A: Yes, that is exactly what happened. Two things: Not a lot of people think about succession that far in advance, and secondly, a lot people just end up selling the company. That's really hard. It's like giving your baby away. My view of it was kind of like your kid going off to university. They're not in your house anymore and you're not the one that's mentoring them, but you can still keep an eye on them. I was very lucky that over the years I had several people who had stayed with me a long time, and I had always had a second-in-command structure. Since my second or third year of operating, I had always been bringing someone up behind me that people could go to, if I wasn't around. I had a couple people in that role and the person that I had chosen had stepped into that role a few years before that.

Q: Did you test them?
A: Yeah. Before I was thinking of handing the job over I took a two-month sabbatical. I really took a sabbatical, which I recommend highly. I cut myself off from email, I did not check in, and just said to everybody, "If you need me, I'm going to depend on you to call me."
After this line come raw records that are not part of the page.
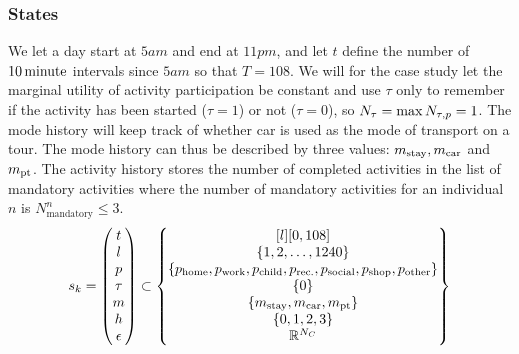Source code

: \subsubsection{States}
We let a day start at $5\unit{am}$ and end at $11\unit{pm}$, and let $t$ define the number of $10\, \mathrm{minute}$ intervals since $5\unit{am}$ so that $T=108$.
We will for the case study let the marginal utility of activity participation be constant and use $\tau$ only to remember if the activity has been started ($\tau=1$) or not ($\tau=0$), so $N_\tau=\max{N_{\tau,p}}=1$. The mode history will keep track of whether car is used as the mode of transport on a tour. The mode history can thus be described by three values: $m_{\text{stay}},m_{\text{car}}$ and $m_{\text{pt}}$. The activity history stores the number of completed activities in the list of mandatory activities where the number of mandatory activities for an individual $n$ is $N^n_\text{mandatory}\leq 3$. 
\begin{equation}
\s{k} = \begin{pmatrix}
t \\
l \\
p \\
\atime\\
m \\
\amem \\
\epsilon
\end{pmatrix}
\subset
\begin{Bmatrix*}[l]
[0,108] \\
\{1,2,\dots, 1240\} \\
\{ \p{home},\p{work},\p{child},\p{rec.},\p{social},\p{shop},\p{other}\}  \\
\{0\} \\
\{m_{\text{stay}},\m{car},\m{pt} \}\\
\{0,1,2,3\}\\
\rr^{N_C}
\end{Bmatrix*}
\end{equation}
Q: We're you okay with that?
A: I had done a month before where I hadn't cut myself off from email. And, I had been away for a month a couple of times and things had really gone well. So, when I did this two month, I gave everybody my cell phone numbers; I told my clients what my cell phone numbers were, but I basically said, "I'm going to take this sabbatical. I've been working hard for a very long time, but if you need me, please don't hesitate to call me." And with everybody here I gave them some parameters if they needed to contact me. So that was a really, really good test, and the first phone call I got was a week before I came back to work. It was amazing. I wouldn't do that all the time but I think that was a good test both for them and for me. That was the first test and that set me up with a lot of confidence.

Q: How did you decide?
A: I wanted a little bit of a management team that I knew and the advice that I got from my coach and my research was that you have to anoint one person. It's not a good idea to pick two or three. You really should pick one. Whereas there are a couple of people of my team who have a lot of responsibility, Linda was the one who I chose to be my successor.

Q: Was she an obvious choice?
A: She was, but she hadn't run a company before. The way I run my company is to give people responsibility for things so they had bits of experience doing that. She showed really strong promise.

Q: What are the characteristics you look for in a potential leader?
A: Longevity. Linda had been here for about seven or eight years. She had the respect of the staff, which is really important to us because culture is a critical foundation of our success here. We also had similar philosophies.

Q: What one piece of advice would you give to business owners who find themselves in need of a successor?
A: Start early. You really should start thing about selecting a successor about five years in advance. And, you really need to think about what your role will be going forward because it's a really big change in your life.